Differences between the group with versus without infections regarding various perioperative risk factors for infections are shown in Table 3. After screening for colinearity, where surgery and CPB duration were colinear, as well as inotrope and endotracheal tube duration and PICU stay, nine variables were finally included in the multivariable analysis. Following backward logistic regression, three variables remained in the final prediction model, which were age less than 6 months, PICU stay longer than 48 h, and open sternum for longer than 48 h. This model had an AUC-ROC of 0.78 (95% CI 0.73–0.83) with an acceptable Hosmer–Lemeshow goodness of fit of p = 0.60.

Table 3 Univariable analysis of procedures without and with postoperative infection

Bootstrapping resulted in a shrinkage factor of 88%, suggesting some overfitting of the model. Addition of other clinical variables, yielded similar ROC-AUCs (e.g., with addition of surgical complexity, the ROC-AUC remained identical). A complete cases analysis also resulted in the same predictive variables and ROC-AUC. Finally, when proven infections only were used, the final model was similar but with a somewhat reduced ROC-AUC of 0.72 (95% CI 0.65–0.79).

To develop the prediction rule, rule points were derived from the regression coefficients of the three final variables as shown in Table 4. One point was counted if the child was less than 6 months of age at surgery, 4 points if the child had a PICU stay longer than 48 h, and 1 point if the sternum was open for longer than 48 h. For example, a child aged 6 years, already discharged from the PICU, and with a closed sternum will have score of 0, and thus an infection risk of 6.6%. In contrast, a neonate, still at the PICU at 48 h and with an open sternum at that time (maximal score of 6) will have a risk of 57%. Negative and positive predictive values for different cutoff values are shown in Table 5. This shows that when a maximum number of rule points (6) is reached, the positive predictive value is 57.4%; hence, 57% of children with score 6 will likely encounter an infection, whereas 80% of all other children (score 5 or lower) will not become infected. In contrast, out of all children with a score of 1 or higher, 37% will encounter an infection, whereas 93% of all children not belonging to this category (so with a score of 0) will not become infected. Observed and predicted infection rates for all categories are depicted in Fig. 1, where predicted infection risks are calculated for each category using the prediction rule.

Table 4 Multivariable analysis and derivation of prediction rule points
Table 5 Performance of various cutoffs for rule points
Fig. 1

Calibration of the prediction rule, with observed and predicted infection risks. Score of 0 points, n = 167; score of 1 or 2 points (pooled), n = 56; score of 3 or 4 points (pooled), n = 43; score of 5 points, n = 99 and score of 6 points, n = 47


This study confirms that infections remain a common complication in children recovering from cardiac surgery. We propose a novel bedside scoring system to assess the risk of a postoperative infection in children following cardiac surgery. Using three variables, namely age less than 6 months, postoperative PICU stay longer than 48 h, and open sternum for longer than 48 h, patients at high risk of developing an infection can be distinguished from those at low risk.

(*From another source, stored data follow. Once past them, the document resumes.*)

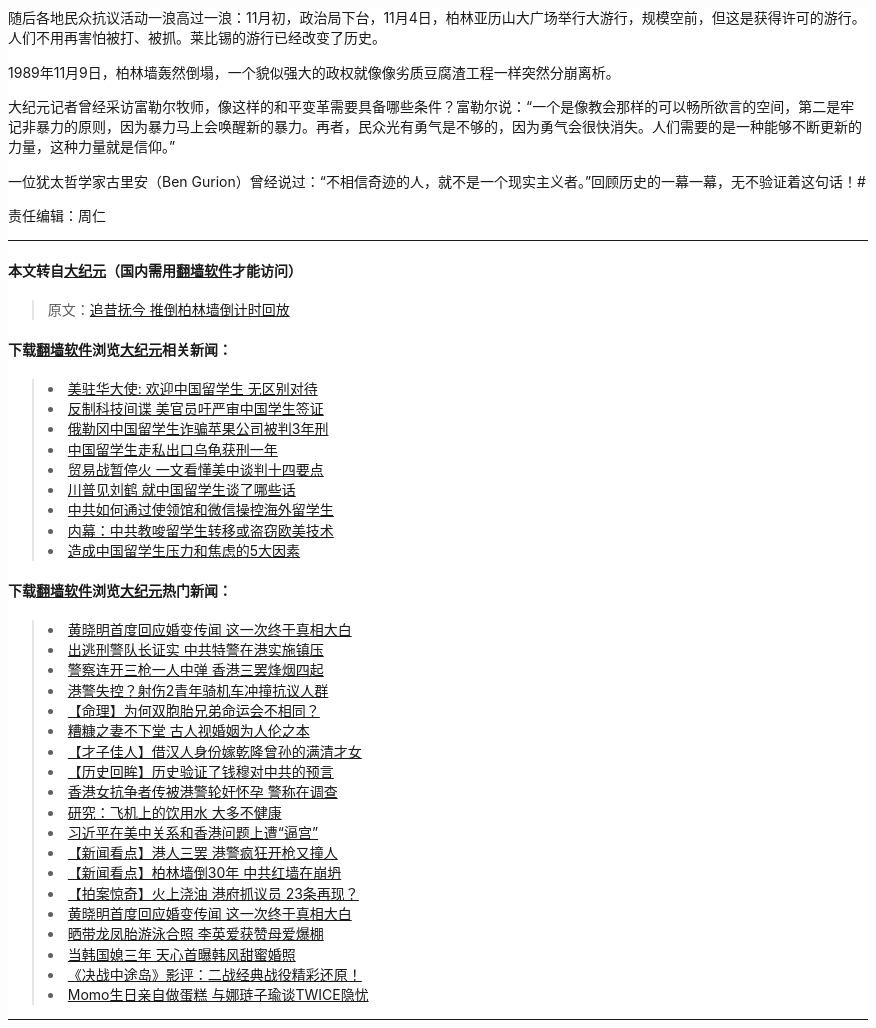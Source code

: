 <p>随后各地民众抗议活动一浪高过一浪：11月初，政治局下台，11月4日，柏林亚历山大广场举行大游行，规模空前，但这是获得许可的游行。人们不用再害怕被打、被抓。莱比锡的游行已经改变了历史。</p>
<p>1989年11月9日，柏林墙轰然倒塌，一个貌似强大的政权就像像劣质豆腐渣工程一样突然分崩离析。</p>
<p>大纪元记者曾经采访富勒尔牧师，像这样的和平变革需要具备哪些条件？富勒尔说：“一个是像教会那样的可以畅所欲言的空间，第二是牢记非暴力的原则，因为暴力马上会唤醒新的暴力。再者，民众光有勇气是不够的，因为勇气会很快消失。人们需要的是一种能够不断更新的力量，这种力量就是信仰。”</p>
<p>一位犹太哲学家古里安（Ben Gurion）曾经说过：“不相信奇迹的人，就不是一个现实主义者。”回顾历史的一幕一幕，无不验证着这句话！#</p>
<p>责任编辑：周仁</p>

<hr>

#### 本文转自<a href="http://www.epochtimes.com">大纪元</a>（国内需用<a href="https://git.io/JesJV">翻墙软件</a>才能访问）
> 原文：<a href="http://www.epochtimes.com/gb/19/11/7/n11639774.htm">追昔抚今 推倒柏林墙倒计时回放</a>


#### 下载<a href="https://git.io/JesJV">翻墙软件</a>浏览<a href="http://www.epochtimes.com">大纪元</a>相关新闻：
> <li><a href="http://www.epochtimes.com/gb/19/11/11/n11648586.htm">美驻华大使: 欢迎中国留学生 无区别对待</a></li>
> <li><a href="http://www.epochtimes.com/gb/19/10/31/n11624833.htm">反制科技间谍 美官员吁严审中国学生签证</a></li>
> <li><a href="http://www.epochtimes.com/gb/19/10/24/n11608658.htm">俄勒冈中国留学生诈骗苹果公司被判3年刑</a></li>
> <li><a href="http://www.epochtimes.com/gb/19/10/16/n11591366.htm">中国留学生走私出口乌龟获刑一年</a></li>
> <li><a href="http://www.epochtimes.com/gb/19/10/13/n11584707.htm">贸易战暂停火 一文看懂美中谈判十四要点</a></li>
> <li><a href="http://www.epochtimes.com/gb/19/10/12/n11584474.htm">川普见刘鹤 就中国留学生谈了哪些话</a></li>
> <li><a href="http://www.epochtimes.com/gb/19/8/6/n11433499.htm">中共如何通过使领馆和微信操控海外留学生</a></li>
> <li><a href="http://www.epochtimes.com/gb/19/7/21/n11400375.htm">内幕：中共教唆留学生转移或盗窃欧美技术</a></li>
> <li><a href="http://www.epochtimes.com/gb/16/12/27/n8638128.htm">造成中国留学生压力和焦虑的5大因素</a></li>

#### 下载<a href="https://git.io/JesJV">翻墙软件</a>浏览<a href="http://www.epochtimes.com">大纪元</a>热门新闻：
> <li><a href="http://www.epochtimes.com/gb/19/11/10/n11646097.htm">黄晓明首度回应婚变传闻 这一次终于真相大白</a></li>
> <li><a href="http://www.epochtimes.com/gb/19/11/10/n11646181.htm">出逃刑警队长证实 中共特警在港实施镇压</a></li>
> <li><a href="http://www.epochtimes.com/gb/19/11/11/n11646485.htm">警察连开三枪一人中弹 香港三罢烽烟四起</a></li>
> <li><a href="http://www.epochtimes.com/gb/19/11/11/n11646729.htm">港警失控？射伤2青年骑机车冲撞抗议人群</a></li>
> <li><a href="http://www.epochtimes.com/gb/19/10/21/n11602738.htm">【命理】为何双胞胎兄弟命运会不相同？</a></li>
> <li><a href="http://www.epochtimes.com/gb/15/4/21/n4416242.htm">糟糠之妻不下堂 古人视婚姻为人伦之本</a></li>
> <li><a href="http://www.epochtimes.com/gb/19/10/31/n11625562.htm">【才子佳人】借汉人身份嫁乾隆曾孙的满清才女</a></li>
> <li><a href="http://www.epochtimes.com/gb/19/10/30/n11623041.htm">【历史回眸】历史验证了钱穆对中共的预言</a></li>
> <li><a href="http://www.epochtimes.com/gb/19/11/9/n11644424.htm">香港女抗争者传被港警轮奸怀孕 警称在调查</a></li>
> <li><a href="http://www.epochtimes.com/gb/19/11/9/n11644806.htm">研究：飞机上的饮用水 大多不健康</a></li>
> <li><a href="http://www.epochtimes.com/gb/19/11/9/n11643270.htm">习近平在美中关系和香港问题上遭“逼宫”</a></li>
> <li><a href="http://www.epochtimes.com/gb/19/11/11/n11648791.htm">【新闻看点】港人三罢 港警疯狂开枪又撞人</a></li>
> <li><a href="http://www.epochtimes.com/gb/19/11/9/n11644550.htm">【新闻看点】柏林墙倒30年 中共红墙在崩坍</a></li>
> <li><a href="http://www.epochtimes.com/gb/19/11/9/n11643417.htm">【拍案惊奇】火上浇油 港府抓议员 23条再现？</a></li>
> <li><a href="http://www.epochtimes.com/gb/19/11/10/n11646097.htm">黄晓明首度回应婚变传闻 这一次终于真相大白</a></li>
> <li><a href="http://www.epochtimes.com/gb/19/11/8/n11642965.htm">晒带龙凤胎游泳合照 李英爱获赞母爱爆棚</a></li>
> <li><a href="http://www.epochtimes.com/gb/19/11/10/n11645023.htm">当韩国媳三年 天心首曝韩风甜蜜婚照</a></li>
> <li><a href="http://www.epochtimes.com/gb/19/11/9/n11644225.htm">《决战中途岛》影评：二战经典战役精彩还原！</a></li>
> <li><a href="http://www.epochtimes.com/gb/19/11/9/n11644322.htm">Momo生日亲自做蛋糕 与娜琏子瑜谈TWICE隐忧</a></li>
<hr>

Recently, Barker and colleagues [10] similarly developed a prediction rule, designed for clinical use. The model included the variables age, complexity, genetic abnormality, previous cardiac surgery, preoperative length of stay, and preoperative ventilator support. Although their model predicted as well as our study (ROC-AUC of 0.78), variables such as genetic abnormality and surgical complexity are not ideal in a bedside prediction rule, as the former has often not yet been confirmed preoperatively, and the latter demands a search through the extensive lists of Aristotle and RACHS-1 complexity scores. In addition, as the authors point out, many of the infection cases were diagnosed without the use of predefined specific criteria.

The current prediction rule is based on three simple variables: the age of the patient, PICU stay longer than 48 h, and an open sternum for longer than 48 h. Other studies have also shown that these are important risk factors for postoperative infections. Neonates and young infants are known to have an immature immune system lacking a proper innate immune response, likely responsible for the higher rate of infections in this group [24, 9, 11, 27]. Prolonged admittance (more than 48 h) at the PICU is commonly associated with longer duration of mechanical ventilation and increased use of intravascular catheters [3, 5, 9, 11]. Furthermore, delayed sternal closure has not only been associated with a higher risk of SSI, but also with an increased occurrence of bloodstream infections [12]. As these two infection types make up the majority of the infections found in this study, this emphasizes the importance of the open sternum as a risk factor.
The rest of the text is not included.